Document images with source code:
============
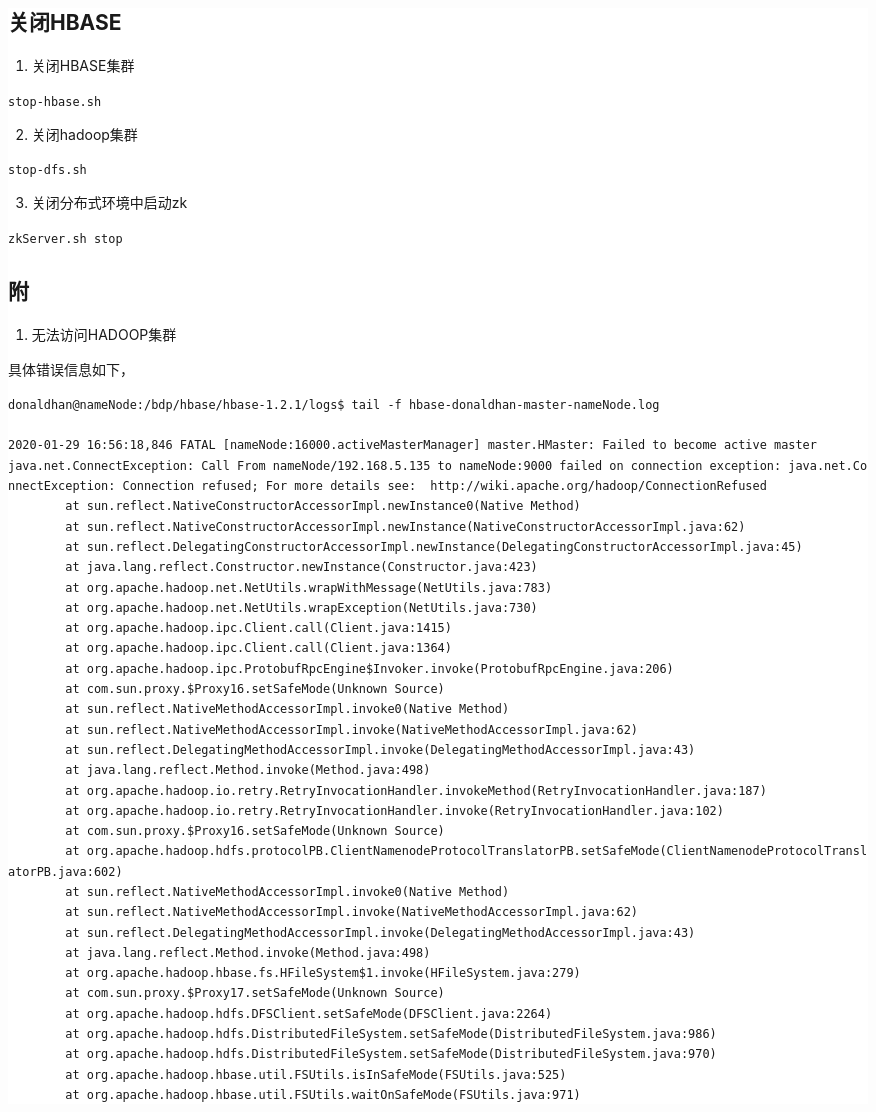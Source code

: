## 关闭HBASE

1. 关闭HBASE集群

```
stop-hbase.sh  
```

2. 关闭hadoop集群

```
stop-dfs.sh
```

3. 关闭分布式环境中启动zk
```
zkServer.sh stop
```

## 附

1. 无法访问HADOOP集群

具体错误信息如下，
```
donaldhan@nameNode:/bdp/hbase/hbase-1.2.1/logs$ tail -f hbase-donaldhan-master-nameNode.log 

2020-01-29 16:56:18,846 FATAL [nameNode:16000.activeMasterManager] master.HMaster: Failed to become active master
java.net.ConnectException: Call From nameNode/192.168.5.135 to nameNode:9000 failed on connection exception: java.net.ConnectException: Connection refused; For more details see:  http://wiki.apache.org/hadoop/ConnectionRefused
        at sun.reflect.NativeConstructorAccessorImpl.newInstance0(Native Method)
        at sun.reflect.NativeConstructorAccessorImpl.newInstance(NativeConstructorAccessorImpl.java:62)
        at sun.reflect.DelegatingConstructorAccessorImpl.newInstance(DelegatingConstructorAccessorImpl.java:45)
        at java.lang.reflect.Constructor.newInstance(Constructor.java:423)
        at org.apache.hadoop.net.NetUtils.wrapWithMessage(NetUtils.java:783)
        at org.apache.hadoop.net.NetUtils.wrapException(NetUtils.java:730)
        at org.apache.hadoop.ipc.Client.call(Client.java:1415)
        at org.apache.hadoop.ipc.Client.call(Client.java:1364)
        at org.apache.hadoop.ipc.ProtobufRpcEngine$Invoker.invoke(ProtobufRpcEngine.java:206)
        at com.sun.proxy.$Proxy16.setSafeMode(Unknown Source)
        at sun.reflect.NativeMethodAccessorImpl.invoke0(Native Method)
        at sun.reflect.NativeMethodAccessorImpl.invoke(NativeMethodAccessorImpl.java:62)
        at sun.reflect.DelegatingMethodAccessorImpl.invoke(DelegatingMethodAccessorImpl.java:43)
        at java.lang.reflect.Method.invoke(Method.java:498)
        at org.apache.hadoop.io.retry.RetryInvocationHandler.invokeMethod(RetryInvocationHandler.java:187)
        at org.apache.hadoop.io.retry.RetryInvocationHandler.invoke(RetryInvocationHandler.java:102)
        at com.sun.proxy.$Proxy16.setSafeMode(Unknown Source)
        at org.apache.hadoop.hdfs.protocolPB.ClientNamenodeProtocolTranslatorPB.setSafeMode(ClientNamenodeProtocolTranslatorPB.java:602)
        at sun.reflect.NativeMethodAccessorImpl.invoke0(Native Method)
        at sun.reflect.NativeMethodAccessorImpl.invoke(NativeMethodAccessorImpl.java:62)
        at sun.reflect.DelegatingMethodAccessorImpl.invoke(DelegatingMethodAccessorImpl.java:43)
        at java.lang.reflect.Method.invoke(Method.java:498)
        at org.apache.hadoop.hbase.fs.HFileSystem$1.invoke(HFileSystem.java:279)
        at com.sun.proxy.$Proxy17.setSafeMode(Unknown Source)
        at org.apache.hadoop.hdfs.DFSClient.setSafeMode(DFSClient.java:2264)
        at org.apache.hadoop.hdfs.DistributedFileSystem.setSafeMode(DistributedFileSystem.java:986)
        at org.apache.hadoop.hdfs.DistributedFileSystem.setSafeMode(DistributedFileSystem.java:970)
        at org.apache.hadoop.hbase.util.FSUtils.isInSafeMode(FSUtils.java:525)
        at org.apache.hadoop.hbase.util.FSUtils.waitOnSafeMode(FSUtils.java:971)
```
============
* [Task item] Reproduce every entry above exactly, and omit the pictures.

* [Answer for this exercise]
Source code

:## 关闭HBASE

1. 关闭HBASE集群

```
stop-hbase.sh  
```

2. 关闭hadoop集群

```
stop-dfs.sh
```

3. 关闭分布式环境中启动zk
```
zkServer.sh stop
```

## 附

1. 无法访问HADOOP集群

具体错误信息如下，
```
donaldhan@nameNode:/bdp/hbase/hbase-1.2.1/logs$ tail -f hbase-donaldhan-master-nameNode.log 

2020-01-29 16:56:18,846 FATAL [nameNode:16000.activeMasterManager] master.HMaster: Failed to become active master
java.net.ConnectException: Call From nameNode/192.168.5.135 to nameNode:9000 failed on connection exception: java.net.ConnectException: Connection refused; For more details see:  http://wiki.apache.org/hadoop/ConnectionRefused
        at sun.reflect.NativeConstructorAccessorImpl.newInstance0(Native Method)
        at sun.reflect.NativeConstructorAccessorImpl.newInstance(NativeConstructorAccessorImpl.java:62)
        at sun.reflect.DelegatingConstructorAccessorImpl.newInstance(DelegatingConstructorAccessorImpl.java:45)
        at java.lang.reflect.Constructor.newInstance(Constructor.java:423)
        at org.apache.hadoop.net.NetUtils.wrapWithMessage(NetUtils.java:783)
        at org.apache.hadoop.net.NetUtils.wrapException(NetUtils.java:730)
        at org.apache.hadoop.ipc.Client.call(Client.java:1415)
        at org.apache.hadoop.ipc.Client.call(Client.java:1364)
        at org.apache.hadoop.ipc.ProtobufRpcEngine$Invoker.invoke(ProtobufRpcEngine.java:206)
        at com.sun.proxy.$Proxy16.setSafeMode(Unknown Source)
        at sun.reflect.NativeMethodAccessorImpl.invoke0(Native Method)
        at sun.reflect.NativeMethodAccessorImpl.invoke(NativeMethodAccessorImpl.java:62)
        at sun.reflect.DelegatingMethodAccessorImpl.invoke(DelegatingMethodAccessorImpl.java:43)
        at java.lang.reflect.Method.invoke(Method.java:498)
        at org.apache.hadoop.io.retry.RetryInvocationHandler.invokeMethod(RetryInvocationHandler.java:187)
        at org.apache.hadoop.io.retry.RetryInvocationHandler.invoke(RetryInvocationHandler.java:102)
        at com.sun.proxy.$Proxy16.setSafeMode(Unknown Source)
        at org.apache.hadoop.hdfs.protocolPB.ClientNamenodeProtocolTranslatorPB.setSafeMode(ClientNamenodeProtocolTranslatorPB.java:602)
        at sun.reflect.NativeMethodAccessorImpl.invoke0(Native Method)
        at sun.reflect.NativeMethodAccessorImpl.invoke(NativeMethodAccessorImpl.java:62)
        at sun.reflect.DelegatingMethodAccessorImpl.invoke(DelegatingMethodAccessorImpl.java:43)
        at java.lang.reflect.Method.invoke(Method.java:498)
        at org.apache.hadoop.hbase.fs.HFileSystem$1.invoke(HFileSystem.java:279)
        at com.sun.proxy.$Proxy17.setSafeMode(Unknown Source)
        at org.apache.hadoop.hdfs.DFSClient.setSafeMode(DFSClient.java:2264)
        at org.apache.hadoop.hdfs.DistributedFileSystem.setSafeMode(DistributedFileSystem.java:986)
        at org.apache.hadoop.hdfs.DistributedFileSystem.setSafeMode(DistributedFileSystem.java:970)
        at org.apache.hadoop.hbase.util.FSUtils.isInSafeMode(FSUtils.java:525)
        at org.apache.hadoop.hbase.util.FSUtils.waitOnSafeMode(FSUtils.java:971)
```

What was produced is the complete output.